Many of my friends are aware that I was once a Philosophy of Religion major. Some are not. I thought this a noble pursuit at the time: many still do. Trust that it was not the case. This is often a wonderful undertaking. It is beautiful: there are multiple uses. From PhD’s at universities to legal courtrooms, etc. The philosophical avenue of critical thinking comes largely into play during many of our daily pursuits. My reason for attempting to break into the philosophical realm was merely a vainglorious attempt to think my way out of misery. I believed that, somehow, I could simply learn the answer to life from a philosophical essay. That my problems would be magically fixed at 8:14 a.m. while I sat sipping lukewarm coffee in a plastic desk. I believed a lifetime of mental illness, substance abuse, eating disorders, and suicidality would disappear if only I could think my way better.
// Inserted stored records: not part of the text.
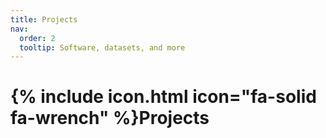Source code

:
 ```yaml
---
title: Projects
nav:
  order: 2
  tooltip: Software, datasets, and more
---
```


# {% include icon.html icon="fa-solid fa-wrench" %}Projects


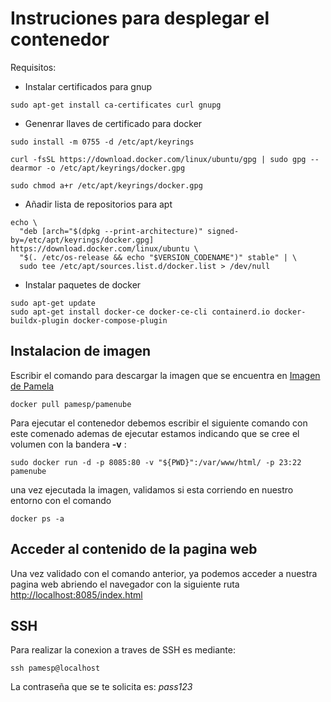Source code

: # Instruciones para desplegar el contenedor

Requisitos:

- Instalar certificados para gnup

```
sudo apt-get install ca-certificates curl gnupg
```
- Genenrar llaves de certificado para docker
```
sudo install -m 0755 -d /etc/apt/keyrings 
```
```
curl -fsSL https://download.docker.com/linux/ubuntu/gpg | sudo gpg --dearmor -o /etc/apt/keyrings/docker.gpg
```
```
sudo chmod a+r /etc/apt/keyrings/docker.gpg
```
- Añadir lista de repositorios para apt
```
echo \
  "deb [arch="$(dpkg --print-architecture)" signed-by=/etc/apt/keyrings/docker.gpg] https://download.docker.com/linux/ubuntu \
  "$(. /etc/os-release && echo "$VERSION_CODENAME")" stable" | \
  sudo tee /etc/apt/sources.list.d/docker.list > /dev/null
```
- Instalar paquetes de docker
```
sudo apt-get update
sudo apt-get install docker-ce docker-ce-cli containerd.io docker-buildx-plugin docker-compose-plugin
```
## Instalacion de imagen 
Escribir el comando para descargar la imagen que se encuentra en [Imagen de Pamela](https://hub.docker.com/repository/docker/pamesp/pamenube/)

```
docker pull pamesp/pamenube
```
Para ejecutar el contenedor debemos escribir el siguiente comando con este comenado ademas de ejecutar estamos indicando que se cree el volumen con la bandera **-v** :
```
sudo docker run -d -p 8085:80 -v "${PWD}":/var/www/html/ -p 23:22 pamenube
```
una vez ejecutada la imagen, validamos si esta corriendo en nuestro entorno con el comando
```
docker ps -a
```

## Acceder al contenido de la pagina web
 Una vez validado con el comando anterior, ya podemos acceder a nuestra pagina web abriendo el navegador con la siguiente ruta [http://localhost:8085/index.html](http://localhost:8085/index.html)

## SSH

Para realizar la conexion a traves de SSH es mediante:

```
ssh pamesp@localhost 
```
La contraseña que se te solicita es: *pass123*



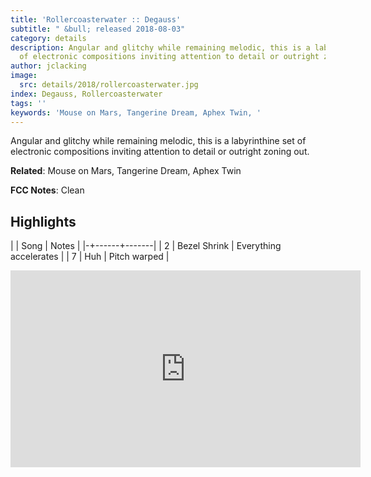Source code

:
```yaml
---
title: 'Rollercoasterwater :: Degauss'
subtitle: " &bull; released 2018-08-03"
category: details
description: Angular and glitchy while remaining melodic, this is a labyrinthine set
  of electronic compositions inviting attention to detail or outright zoning out.
author: jclacking
image:
  src: details/2018/rollercoasterwater.jpg
index: Degauss, Rollercoasterwater
tags: ''
keywords: 'Mouse on Mars, Tangerine Dream, Aphex Twin, '
---
```

Angular and glitchy while remaining melodic, this is a labyrinthine set of electronic compositions inviting attention to detail or outright zoning out.<!--more-->

**Related**: Mouse on Mars, Tangerine Dream, Aphex Twin

**FCC Notes**: Clean

## Highlights

| | Song | Notes |
|-+------+-------|
| 2 | Bezel Shrink | Everything accelerates |
| 7 | Huh | Pitch warped |

<div class="tlo-detail-video"><iframe width="560" height="315" src="https://www.youtube.com/embed/GJJq5kruuic" frameborder="0" allow="autoplay; encrypted-media" allowfullscreen></iframe></div>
At this point in my life, I can clearly see how this major was a whistle in the dark. An attempt to think myself out of a bad situation. It was also an excuse. Trying to make myself feel better about my penchant to overthink. I tried to convince myself that great philosophers were often madmen who were often severely intoxicated. I believed that I would sit amongst the greats. Clearly: these philosophers are not typical, however, they were (not surprisingly) my role models. It is true that a person must put their thoughts into action. This was not something I was willing to do at this age.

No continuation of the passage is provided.